1989年9月25日、中山科学研究院は「天弓1型」ミサイル20発を陸軍防空部隊に引き渡し、陸軍試験場での評価試験が行われた。しかし、この試験では、システムの完成度が十分でない事が明らかになった。特に問題になったのは、「長白」フェーズド・アレイ・レーダーの信頼性であった。1993年上半期に実施された、実戦状況での試験では、上昇する目標、急降下する目標、旋回する目標、超低空から飛来する目標といった、多種多様な方法で侵攻する標的に対して、7発の「天弓1型」が発射され、5発が目標に命中した。その内、超低空から接近した標的に対しては2発のミサイルが発射され、うち1発が命中した。これらの結果を踏まえて、同年9月30日、「天弓1型」が正式に部隊に交付され、最初の「天弓1型」対空ミサイル大隊が台湾北部で編成され、「天龍」陣地と命名された。1993年には、米レイセオン社から「天弓」用の各種コンポーネントが11億ドルで調達された。

「天弓1型」ミサイルは、1985年に製作された最初の試作品では、ミサイル中央に安定翼が、後端に操舵翼が有るホークによく似た外観であり、ホークのコンポーネントの使用が伺える物であった。翌年に製作された実用型は、形状が一新され、ミサイル後端に四枚の操舵翼を有するMIM-104「パトリオット」ミサイルに類似した外観に変化した。ミサイルの速度が速く、弾体自体が揚力を持つため、大型の主翼は廃止され、方向制御用の操舵翼のみが残された。ミサイル弾頭のコーンは、中山科学研究院が開発したガラスセラミック複合素材(SCFC)で製作されたものであった。この素材は熱や腐食に強く、レーダー波を透過する性質を備えており、高速飛行するミサイルの弾頭部には最適な素材であった。「天弓1型」の弾頭は着発/近接信管が採用されており、地上からの爆破指示も出来る。目標を直撃するか、もしくは爆発により飛散する断片と爆風により標的を撃墜する。ミサイルの側面には整流板が配置され、その中には地上との連絡用回線と操舵翼制御用のケーブルが封入されている。ミサイルは方形の4連装ミサイル発射機に搭載される。ミサイルのサイズ(注:数値には複数の説がある。)は、全長5.3m、直径0.41m、翼幅1m、重量870kg、弾頭90kgHE弾、二重固体ロケットモーターを搭載し、最大射程は60〜100km、射高は23,000m、最高速度はマッハ3.5。

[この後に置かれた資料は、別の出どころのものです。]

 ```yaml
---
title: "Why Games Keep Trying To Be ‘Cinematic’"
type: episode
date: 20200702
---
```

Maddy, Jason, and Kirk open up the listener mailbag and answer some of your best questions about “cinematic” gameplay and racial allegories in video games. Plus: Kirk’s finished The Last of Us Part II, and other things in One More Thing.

ミサイルの誘導方式は、中間誘導が慣性+指令誘導(修正)方式、終末誘導がセミアクティブ・レーダー誘導方式、もしくは赤外線誘導方式である。終末誘導でのレーダー波照射は目標命中の3〜15秒前の段階に限定される。これにより、レーダー波照射を終末に限ることにより、複数のミサイルを同時に打ち上げて追尾・管制を行う事が可能になった。もう一方の赤外線誘導方式タイプは、強い電子妨害下での運用能力を得るために開発された。2種類の誘導方式を併用する事で、システムとしての強靱さを増すことが指向されたのである。

「天弓1型」の目標探知・追尾システムの中心を占めるのが「長白」フェーズド・アレイ・レーダーである。ただし、「長白」の開発には時間を要したため、初期の「天弓1型」は、ホークミサイルのレーダーやイルミネーターを使用して運用される事になった。「天弓1型」は当初からホークのシステムでも運用する事も踏まえて開発されたために、このような措置が可能となったのである。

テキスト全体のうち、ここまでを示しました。